Work task: Set down exactly each line of the entries below, beginning at the one that contains "1. 数据预处理与初步分析：在虚拟机中的 Spark" and ending at the last, and no others.
[Opening Extracted information section]
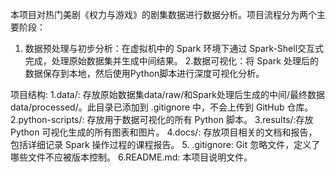本项目对热门美剧《权力与游戏》的剧集数据进行数据分析。项目流程分为两个主要阶段：
1. 数据预处理与初步分析：在虚拟机中的 Spark 环境下通过 Spark-Shell交互式完成，处理原始数据集并生成中间结果。
2.数据可视化：将 Spark 处理后的数据保存到本地，然后使用Python脚本进行深度可视化分析。

项目结构:
1.data/: 存放原始数据集data/raw/和Spark处理后生成的中间/最终数据 data/processed/。此目录已添加到 .gitignore 中，不会上传到 GitHub 仓库。
2.python-scripts/: 存放用于数据可视化的所有 Python 脚本。
3.results/:存放 Python 可视化生成的所有图表和图片。
4.docs/: 存放项目相关的文档和报告，包括详细记录 Spark 操作过程的课程报告。
5.  .gitignore: Git 忽略文件，定义了哪些文件不应被版本控制。
6.README.md: 本项目说明文件。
[Closing Extracted information section]
Task result:
1. 数据预处理与初步分析：在虚拟机中的 Spark 环境下通过 Spark-Shell交互式完成，处理原始数据集并生成中间结果。
2.数据可视化：将 Spark 处理后的数据保存到本地，然后使用Python脚本进行深度可视化分析。

项目结构:
1.data/: 存放原始数据集data/raw/和Spark处理后生成的中间/最终数据 data/processed/。此目录已添加到 .gitignore 中，不会上传到 GitHub 仓库。
2.python-scripts/: 存放用于数据可视化的所有 Python 脚本。
3.results/:存放 Python 可视化生成的所有图表和图片。
4.docs/: 存放项目相关的文档和报告，包括详细记录 Spark 操作过程的课程报告。
5.  .gitignore: Git 忽略文件，定义了哪些文件不应被版本控制。
6.README.md: 本项目说明文件。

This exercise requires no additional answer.